Albert Dietrich, Fotografie um 1890 (Bild: NLA, Abt. Oldenburg)Geburtshaus von Albert Dietrich in Golk bei Meißen.
Leben
Frühe Jahre und Ausbildung
Albert Dietrich wurde als Sohn des königlich-sächsischen Revierförsters Hermann Dietrich und seiner Ehefrau Carolina geb. Heydeck geboren. Er erhielt schon in jungen Jahren Musikunterricht durch einen Hauslehrer und ab 1842 seinen ersten Unterricht in Komposition an der Kreuzschule in Dresden, u. a. bei dem Kreuzkantor Julius Otto. Während seines Studiums der Rechtswissenschaften in Leipzig nahm Dietrich ab 1847 Privatunterricht am Leipziger Konservatorium bei Ignaz Moscheles, Julius Rietz und Moritz Hauptmann[2], und wurde im Winter 1847/48 Mitglied der Leipziger Universitäts-Sängerschaft zu St. Pauli (heute Deutsche Sängerschaft).[3]

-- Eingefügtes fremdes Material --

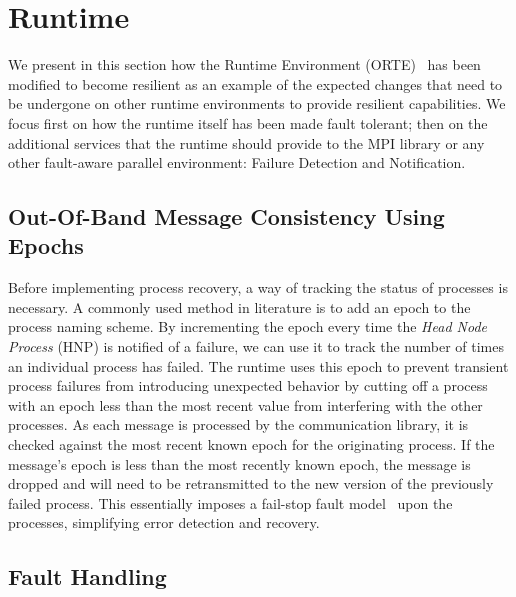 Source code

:\section{Runtime} \label{sect:runtime}

We present in this section how the \ompi Runtime Environment
(ORTE)~\cite{Castain:2008dx} has been modified to become resilient as an example
of the expected changes that need to be undergone on other runtime environments
to provide resilient capabilities. We focus first on how the runtime itself has
been made fault tolerant; then on the additional services that the runtime
should provide to the MPI library or any other fault-aware parallel environment:
Failure Detection and Notification. 

\subsection{Out-Of-Band Message Consistency Using Epochs} \label{subsect:epochs}

Before implementing process recovery, a way of tracking the status of processes
is necessary. A commonly used method in literature is to add an epoch to the
process naming scheme. By incrementing the epoch every time the {\em Head Node
Process} (HNP) is notified of a failure, we can use it to track the number of
times an individual process has failed.  The runtime uses this epoch to prevent
transient process failures from introducing unexpected behavior by cutting off a
process with an epoch less than the most recent value from interfering with the
other processes.  As each message is processed by the communication library, it
is checked against the most recent known epoch for the originating process. If
the message's epoch is less than the most recently known epoch, the message is
dropped and will need to be retransmitted to the new version of the previously
failed process. This essentially imposes a fail-stop fault model~\cite{FLP85}
upon the processes, simplifying error detection and recovery.
	
\subsection{Fault Handling} \label{subsect:failure_handling}

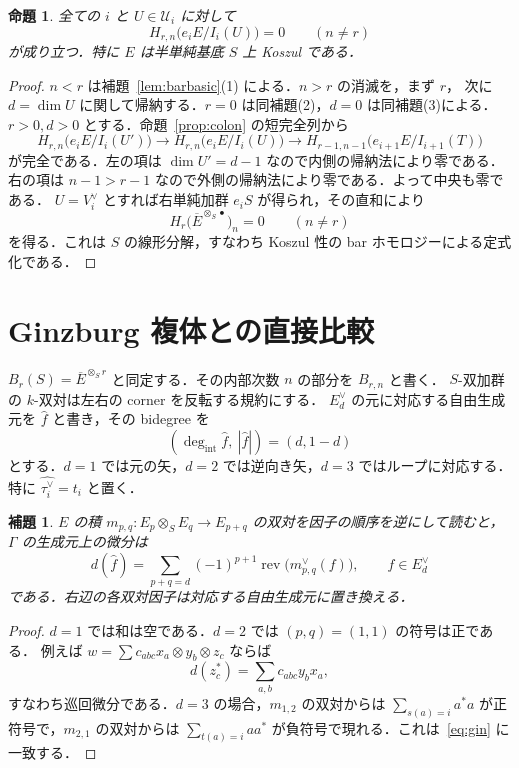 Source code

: \documentclass[a4paper,11pt]{ltjsarticle}
\newtheorem{lemma}[theorem]{補題}
\newtheorem{proposition}[theorem]{命題}
\theoremstyle{definition}
\newcommand{\dual}{^{\vee}}
\newcommand{\barE}{\overline E}
\newcommand{\cU}{\mathcal U}
\begin{document}
\begin{proposition}\label{prop:linear}
全ての $i$ と $U\in\cU_i$ に対して
\begin{equation}\label{eq:linear}
 H_{r,n}\bigl(e_iE/I_i(U)\bigr)=0\qquad(n\ne r)
\end{equation}
が成り立つ．特に $E$ は半単純基底 $S$ 上 Koszul である．
\end{proposition}
\begin{proof}
$n<r$ は補題~\ref{lem:barbasic}(1) による．$n>r$ の消滅を，まず $r$，
次に $d=\dim U$ に関して帰納する．$r=0$ は同補題(2)，$d=0$ は同補題(3)による．
$r>0,d>0$ とする．命題~\ref{prop:colon} の短完全列から
\[
 H_{r,n}\bigl(e_iE/I_i(U')\bigr)
 \longrightarrow H_{r,n}\bigl(e_iE/I_i(U)\bigr)
 \longrightarrow H_{r-1,n-1}\bigl(e_{i+1}E/I_{i+1}(T)\bigr)
\]
が完全である．左の項は $\dim U'=d-1$ なので内側の帰納法により零である．
右の項は $n-1>r-1$ なので外側の帰納法により零である．よって中央も零である．
$U=V_i\dual$ とすれば右単純加群 $e_iS$ が得られ，その直和により
\begin{equation}\label{eq:diagonal}
 H_r\bigl(\barE^{\otimes_S\bullet}\bigr)_n=0\qquad(n\ne r)
\end{equation}
を得る．これは $S$ の線形分解，すなわち Koszul 性の bar ホモロジーによる定式化である．
\end{proof}

\section{Ginzburg 複体との直接比較}
$B_r(S)=\barE^{\otimes_S r}$ と同定する．その内部次数 $n$ の部分を $B_{r,n}$ と書く．
$S$-双加群の $k$-双対は左右の corner を反転する規約にする．
$E_d\dual$ の元に対応する自由生成元を $\widehat f$ と書き，その bidegree を
\[
 (\deg_{\mathrm{int}}\widehat f,\ |\widehat f|)=(d,1-d)
\]
とする．$d=1$ では元の矢，$d=2$ では逆向き矢，$d=3$ ではループに対応する．
特に $\widehat{\tau_i\dual}=t_i$ と置く．

\begin{lemma}\label{lem:gendiff}
$E$ の積 $m_{p,q}:E_p\otimes_SE_q\to E_{p+q}$ の双対を因子の順序を逆にして読むと，
$\Gamma$ の生成元上の微分は
\begin{equation}\label{eq:gendiff}
 d(\widehat f)=\sum_{p+q=d}(-1)^{p+1}
 \operatorname{rev}\bigl(m_{p,q}\dual(f)\bigr),\qquad f\in E_d\dual
\end{equation}
である．右辺の各双対因子は対応する自由生成元に置き換える．
\end{lemma}
\begin{proof}
$d=1$ では和は空である．$d=2$ では $(p,q)=(1,1)$ の符号は正である．
例えば $w=\sum c_{abc}x_a\otimes y_b\otimes z_c$ ならば
\[
 d(z_c^*)=\sum_{a,b}c_{abc}y_bx_a,
\]
すなわち巡回微分である．$d=3$ の場合，$m_{1,2}$ の双対からは
$\sum_{s(a)=i}a^*a$ が正符号で，$m_{2,1}$ の双対からは
$\sum_{t(a)=i}aa^*$ が負符号で現れる．これは~\eqref{eq:gin} に一致する．
\end{proof}
\end{document}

Freundschaft zum Schumannkreis
1851 ging Dietrich nach Düsseldorf und wurde Schüler von Robert Schumann. Dieser widmete ihm 1853 die Komposition Märchenerzählungen (op. 132). Dietrich gehörte zum engsten Freundeskreis um Clara Schumann, Joseph Joachim und Johannes Brahms und erlebte den geistigen Zusammenbruch Robert Schumanns aus nächster Nähe. In diesem Kreis lernte er seine zukünftige Frau Clara Emilie Sohn (* 11. November 1834 in Düsseldorf) kennen, eine Tochter des Malers Karl Ferdinand Sohn, die er am 15. August 1859 in Düsseldorf heiratete. Beide hatten zwei Kinder, Max und Clara.[4] Schumann, Brahms und Dietrich komponierten 1853 zusammen für ihren Freund Joachim eine Violinsonate mit dem Titel „Frei, aber einsam“ (das Lebensmotto des jungen Joseph Joachim). Dies trug dazu bei, dass Dietrichs Name nicht völlig in Vergessenheit geriet. Zusammen mit Brahms, Joachim u. a. gehörte er zu den Trauergästen, die Schumann nach dessen frühzeitigem Tod im Jahr 1856 das letzte Geleit gaben.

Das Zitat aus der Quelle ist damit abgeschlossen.